Data excerpts –
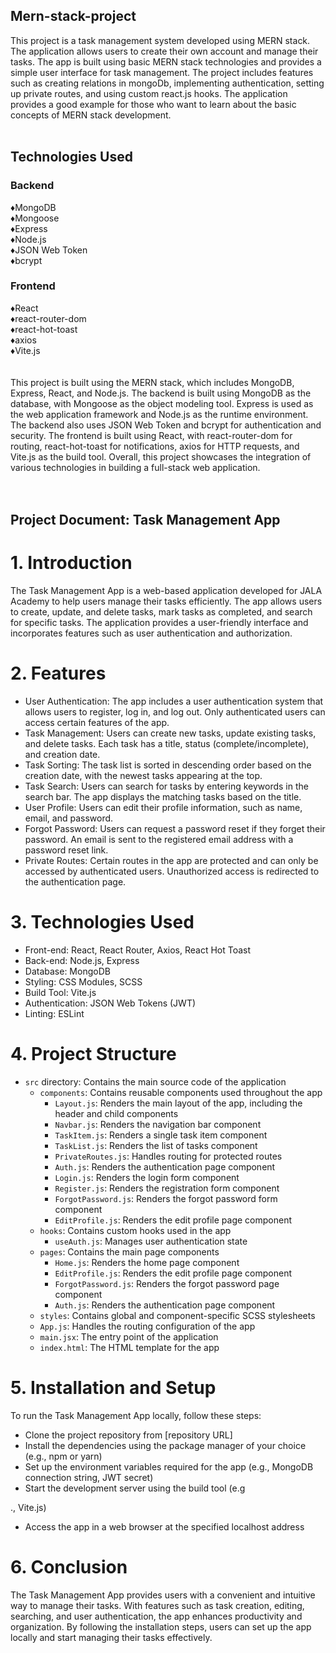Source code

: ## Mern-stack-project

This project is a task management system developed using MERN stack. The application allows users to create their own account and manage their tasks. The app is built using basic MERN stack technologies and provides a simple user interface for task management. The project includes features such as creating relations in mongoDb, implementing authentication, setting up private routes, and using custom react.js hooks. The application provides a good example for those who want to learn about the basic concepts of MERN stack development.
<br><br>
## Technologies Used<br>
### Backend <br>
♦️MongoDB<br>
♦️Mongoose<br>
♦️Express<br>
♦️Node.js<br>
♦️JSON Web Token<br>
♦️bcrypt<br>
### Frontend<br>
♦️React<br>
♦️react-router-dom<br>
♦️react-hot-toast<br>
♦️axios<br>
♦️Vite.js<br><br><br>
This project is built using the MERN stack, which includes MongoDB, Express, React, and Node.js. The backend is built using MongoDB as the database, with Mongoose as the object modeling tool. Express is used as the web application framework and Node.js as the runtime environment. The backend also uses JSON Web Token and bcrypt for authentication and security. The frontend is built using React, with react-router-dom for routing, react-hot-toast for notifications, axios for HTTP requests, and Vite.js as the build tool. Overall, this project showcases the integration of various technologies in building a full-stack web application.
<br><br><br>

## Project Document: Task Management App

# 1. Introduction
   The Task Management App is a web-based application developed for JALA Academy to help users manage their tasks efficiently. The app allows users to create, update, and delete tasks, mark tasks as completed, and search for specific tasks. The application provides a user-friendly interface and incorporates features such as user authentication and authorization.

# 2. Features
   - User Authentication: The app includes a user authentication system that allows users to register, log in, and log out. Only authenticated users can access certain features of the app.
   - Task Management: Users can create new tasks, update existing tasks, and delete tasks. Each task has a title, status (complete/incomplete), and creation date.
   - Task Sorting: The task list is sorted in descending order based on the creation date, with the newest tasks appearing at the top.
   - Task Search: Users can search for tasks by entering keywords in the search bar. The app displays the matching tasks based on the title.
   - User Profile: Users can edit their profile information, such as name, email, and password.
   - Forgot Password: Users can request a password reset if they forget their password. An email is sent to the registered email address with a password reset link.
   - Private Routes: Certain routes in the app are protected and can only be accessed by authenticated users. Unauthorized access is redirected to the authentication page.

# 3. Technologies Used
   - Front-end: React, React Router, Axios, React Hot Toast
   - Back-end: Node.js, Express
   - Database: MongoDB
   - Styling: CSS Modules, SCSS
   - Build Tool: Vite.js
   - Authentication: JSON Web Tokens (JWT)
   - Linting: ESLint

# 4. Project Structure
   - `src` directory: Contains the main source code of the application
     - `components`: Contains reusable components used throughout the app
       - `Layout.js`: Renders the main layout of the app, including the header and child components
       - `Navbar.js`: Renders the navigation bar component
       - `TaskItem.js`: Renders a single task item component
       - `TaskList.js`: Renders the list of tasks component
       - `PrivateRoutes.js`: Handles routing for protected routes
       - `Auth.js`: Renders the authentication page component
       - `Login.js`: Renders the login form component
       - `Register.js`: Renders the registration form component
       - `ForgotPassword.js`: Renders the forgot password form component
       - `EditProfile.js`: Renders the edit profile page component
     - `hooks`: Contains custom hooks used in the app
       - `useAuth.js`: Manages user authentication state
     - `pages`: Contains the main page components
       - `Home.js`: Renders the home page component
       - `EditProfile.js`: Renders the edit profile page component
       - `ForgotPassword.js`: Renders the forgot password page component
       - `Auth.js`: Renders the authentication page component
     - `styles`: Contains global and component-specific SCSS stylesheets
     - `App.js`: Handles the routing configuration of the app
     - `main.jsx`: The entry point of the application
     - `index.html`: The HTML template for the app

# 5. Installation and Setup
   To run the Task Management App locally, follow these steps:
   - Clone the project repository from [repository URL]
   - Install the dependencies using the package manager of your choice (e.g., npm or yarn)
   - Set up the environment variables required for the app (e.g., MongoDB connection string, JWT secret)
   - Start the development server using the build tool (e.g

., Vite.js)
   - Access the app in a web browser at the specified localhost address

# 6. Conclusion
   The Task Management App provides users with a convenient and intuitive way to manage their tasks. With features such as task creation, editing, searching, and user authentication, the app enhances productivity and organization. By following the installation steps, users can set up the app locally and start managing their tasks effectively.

...

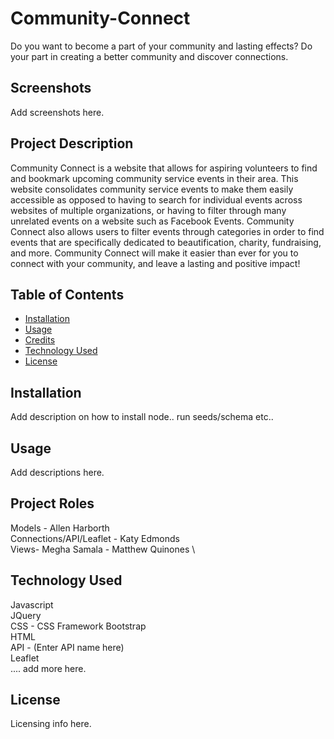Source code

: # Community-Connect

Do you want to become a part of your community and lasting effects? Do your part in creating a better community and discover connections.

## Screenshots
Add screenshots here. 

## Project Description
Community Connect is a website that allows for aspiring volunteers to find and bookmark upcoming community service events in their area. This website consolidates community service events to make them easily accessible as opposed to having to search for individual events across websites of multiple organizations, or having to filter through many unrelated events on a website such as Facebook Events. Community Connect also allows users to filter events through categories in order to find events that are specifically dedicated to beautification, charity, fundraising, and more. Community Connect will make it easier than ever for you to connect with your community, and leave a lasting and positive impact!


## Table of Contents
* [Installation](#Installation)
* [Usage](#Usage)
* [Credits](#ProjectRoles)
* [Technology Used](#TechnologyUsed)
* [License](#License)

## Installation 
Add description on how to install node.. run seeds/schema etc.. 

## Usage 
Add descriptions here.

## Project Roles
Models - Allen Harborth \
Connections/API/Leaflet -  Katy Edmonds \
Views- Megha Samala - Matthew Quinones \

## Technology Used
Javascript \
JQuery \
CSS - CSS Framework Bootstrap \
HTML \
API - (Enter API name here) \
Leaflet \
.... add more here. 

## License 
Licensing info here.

What you will do –
Look through the material above for the word "based" and copy every line that has it.

Worked solution –
   The Task Management App is a web-based application developed for JALA Academy to help users manage their tasks efficiently. The app allows users to create, update, and delete tasks, mark tasks as completed, and search for specific tasks. The application provides a user-friendly interface and incorporates features such as user authentication and authorization.
   - Task Sorting: The task list is sorted in descending order based on the creation date, with the newest tasks appearing at the top.
   - Task Search: Users can search for tasks by entering keywords in the search bar. The app displays the matching tasks based on the title.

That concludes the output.